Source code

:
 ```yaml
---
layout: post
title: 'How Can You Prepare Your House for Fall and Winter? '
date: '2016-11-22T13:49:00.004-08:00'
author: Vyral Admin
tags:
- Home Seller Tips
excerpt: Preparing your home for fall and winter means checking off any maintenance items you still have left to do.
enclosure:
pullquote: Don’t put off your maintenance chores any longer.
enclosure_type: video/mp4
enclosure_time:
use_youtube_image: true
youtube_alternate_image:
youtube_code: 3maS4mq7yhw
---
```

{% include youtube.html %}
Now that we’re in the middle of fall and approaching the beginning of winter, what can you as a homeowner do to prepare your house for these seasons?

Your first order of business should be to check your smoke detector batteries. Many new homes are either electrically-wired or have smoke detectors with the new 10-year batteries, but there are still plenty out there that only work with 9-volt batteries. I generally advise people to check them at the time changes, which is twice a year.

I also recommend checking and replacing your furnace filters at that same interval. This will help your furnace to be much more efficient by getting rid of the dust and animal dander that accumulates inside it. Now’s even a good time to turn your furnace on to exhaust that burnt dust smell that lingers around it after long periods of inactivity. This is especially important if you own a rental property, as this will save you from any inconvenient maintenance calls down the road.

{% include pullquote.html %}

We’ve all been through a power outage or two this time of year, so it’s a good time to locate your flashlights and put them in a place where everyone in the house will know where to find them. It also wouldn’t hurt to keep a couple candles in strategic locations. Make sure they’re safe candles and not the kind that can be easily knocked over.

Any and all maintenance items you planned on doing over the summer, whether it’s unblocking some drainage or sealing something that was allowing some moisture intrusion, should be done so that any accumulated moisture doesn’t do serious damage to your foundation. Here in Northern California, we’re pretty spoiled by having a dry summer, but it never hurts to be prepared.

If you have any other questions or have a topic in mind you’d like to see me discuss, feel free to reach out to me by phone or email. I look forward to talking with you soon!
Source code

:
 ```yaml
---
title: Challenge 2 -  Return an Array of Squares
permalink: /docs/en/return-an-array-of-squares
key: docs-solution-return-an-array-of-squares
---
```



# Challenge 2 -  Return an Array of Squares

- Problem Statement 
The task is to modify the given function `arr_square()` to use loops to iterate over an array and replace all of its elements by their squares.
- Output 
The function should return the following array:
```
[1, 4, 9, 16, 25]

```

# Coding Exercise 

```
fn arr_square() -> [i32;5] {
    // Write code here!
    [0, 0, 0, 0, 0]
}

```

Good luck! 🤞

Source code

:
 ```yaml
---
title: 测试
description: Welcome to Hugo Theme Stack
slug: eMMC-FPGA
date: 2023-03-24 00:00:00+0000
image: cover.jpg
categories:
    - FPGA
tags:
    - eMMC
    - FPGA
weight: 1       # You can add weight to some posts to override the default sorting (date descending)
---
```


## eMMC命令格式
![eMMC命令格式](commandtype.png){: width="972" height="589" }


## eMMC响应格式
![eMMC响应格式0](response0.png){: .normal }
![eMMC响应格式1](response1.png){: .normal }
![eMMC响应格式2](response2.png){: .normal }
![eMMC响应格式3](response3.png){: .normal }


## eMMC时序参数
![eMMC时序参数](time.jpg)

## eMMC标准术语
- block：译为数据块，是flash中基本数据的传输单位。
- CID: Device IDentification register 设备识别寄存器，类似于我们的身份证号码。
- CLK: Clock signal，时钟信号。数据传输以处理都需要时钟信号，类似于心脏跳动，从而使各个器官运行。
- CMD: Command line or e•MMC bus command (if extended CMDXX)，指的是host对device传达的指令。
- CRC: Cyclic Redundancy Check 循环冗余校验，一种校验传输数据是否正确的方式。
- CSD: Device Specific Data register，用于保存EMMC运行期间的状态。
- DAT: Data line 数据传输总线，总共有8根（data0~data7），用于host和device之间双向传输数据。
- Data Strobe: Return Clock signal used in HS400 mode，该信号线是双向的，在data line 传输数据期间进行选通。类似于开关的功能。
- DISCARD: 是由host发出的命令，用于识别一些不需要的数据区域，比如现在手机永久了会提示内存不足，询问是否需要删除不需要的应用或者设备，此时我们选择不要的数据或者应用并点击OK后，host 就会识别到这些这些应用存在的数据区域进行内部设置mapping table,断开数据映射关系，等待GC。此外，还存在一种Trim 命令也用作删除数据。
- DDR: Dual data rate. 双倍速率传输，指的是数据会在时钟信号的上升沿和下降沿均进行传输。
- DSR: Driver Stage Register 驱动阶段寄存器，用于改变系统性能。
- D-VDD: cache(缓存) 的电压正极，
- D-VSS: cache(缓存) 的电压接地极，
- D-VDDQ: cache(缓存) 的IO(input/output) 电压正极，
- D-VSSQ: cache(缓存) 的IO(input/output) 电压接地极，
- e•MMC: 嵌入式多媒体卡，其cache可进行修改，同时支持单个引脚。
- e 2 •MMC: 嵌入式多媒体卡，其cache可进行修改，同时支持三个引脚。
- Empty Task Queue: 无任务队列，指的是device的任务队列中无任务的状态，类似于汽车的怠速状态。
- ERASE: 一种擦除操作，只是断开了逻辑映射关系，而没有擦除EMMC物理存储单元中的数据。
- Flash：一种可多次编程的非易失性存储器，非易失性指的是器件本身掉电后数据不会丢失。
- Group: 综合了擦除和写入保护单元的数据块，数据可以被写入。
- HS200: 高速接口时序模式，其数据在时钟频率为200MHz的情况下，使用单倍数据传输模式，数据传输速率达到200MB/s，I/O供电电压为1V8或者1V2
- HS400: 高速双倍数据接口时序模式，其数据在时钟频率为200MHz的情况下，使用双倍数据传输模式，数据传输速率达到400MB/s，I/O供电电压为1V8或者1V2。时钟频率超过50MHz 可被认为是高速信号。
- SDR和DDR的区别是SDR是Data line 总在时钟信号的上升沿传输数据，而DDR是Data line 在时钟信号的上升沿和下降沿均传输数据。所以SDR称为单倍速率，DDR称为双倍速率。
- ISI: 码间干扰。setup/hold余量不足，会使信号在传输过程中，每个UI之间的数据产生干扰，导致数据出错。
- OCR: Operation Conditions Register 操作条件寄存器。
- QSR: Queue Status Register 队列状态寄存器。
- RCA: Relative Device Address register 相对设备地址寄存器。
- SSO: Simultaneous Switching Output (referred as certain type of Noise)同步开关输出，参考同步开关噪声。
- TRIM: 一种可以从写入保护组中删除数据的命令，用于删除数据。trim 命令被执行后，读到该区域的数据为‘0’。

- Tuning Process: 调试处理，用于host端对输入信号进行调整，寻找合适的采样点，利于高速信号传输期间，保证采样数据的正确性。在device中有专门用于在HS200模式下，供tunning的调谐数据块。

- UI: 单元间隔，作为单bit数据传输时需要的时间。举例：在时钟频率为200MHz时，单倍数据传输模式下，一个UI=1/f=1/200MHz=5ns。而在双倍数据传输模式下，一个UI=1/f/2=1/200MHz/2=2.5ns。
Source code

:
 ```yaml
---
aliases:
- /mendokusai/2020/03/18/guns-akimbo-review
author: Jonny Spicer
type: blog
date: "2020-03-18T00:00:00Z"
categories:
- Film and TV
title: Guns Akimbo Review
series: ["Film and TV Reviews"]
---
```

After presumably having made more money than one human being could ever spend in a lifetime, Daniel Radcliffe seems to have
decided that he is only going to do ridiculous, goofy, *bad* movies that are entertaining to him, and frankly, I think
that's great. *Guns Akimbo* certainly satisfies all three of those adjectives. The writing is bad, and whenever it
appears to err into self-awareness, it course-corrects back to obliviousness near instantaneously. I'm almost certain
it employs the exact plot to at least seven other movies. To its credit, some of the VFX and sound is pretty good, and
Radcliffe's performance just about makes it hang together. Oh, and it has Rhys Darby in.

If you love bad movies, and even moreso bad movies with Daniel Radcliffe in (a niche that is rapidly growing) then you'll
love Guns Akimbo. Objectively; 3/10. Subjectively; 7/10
######
PROMPT ::
Return exactly the leading lines of the listing, stopping after the line in which "I also recommend" occurs.

TASK OUTPUT ::
Source code

:
 ```yaml
---
layout: post
title: 'How Can You Prepare Your House for Fall and Winter? '
date: '2016-11-22T13:49:00.004-08:00'
author: Vyral Admin
tags:
- Home Seller Tips
excerpt: Preparing your home for fall and winter means checking off any maintenance items you still have left to do.
enclosure:
pullquote: Don’t put off your maintenance chores any longer.
enclosure_type: video/mp4
enclosure_time:
use_youtube_image: true
youtube_alternate_image:
youtube_code: 3maS4mq7yhw
---
```

{% include youtube.html %}
Now that we’re in the middle of fall and approaching the beginning of winter, what can you as a homeowner do to prepare your house for these seasons?

Your first order of business should be to check your smoke detector batteries. Many new homes are either electrically-wired or have smoke detectors with the new 10-year batteries, but there are still plenty out there that only work with 9-volt batteries. I generally advise people to check them at the time changes, which is twice a year.

I also recommend checking and replacing your furnace filters at that same interval. This will help your furnace to be much more efficient by getting rid of the dust and animal dander that accumulates inside it. Now’s even a good time to turn your furnace on to exhaust that burnt dust smell that lingers around it after long periods of inactivity. This is especially important if you own a rental property, as this will save you from any inconvenient maintenance calls down the road.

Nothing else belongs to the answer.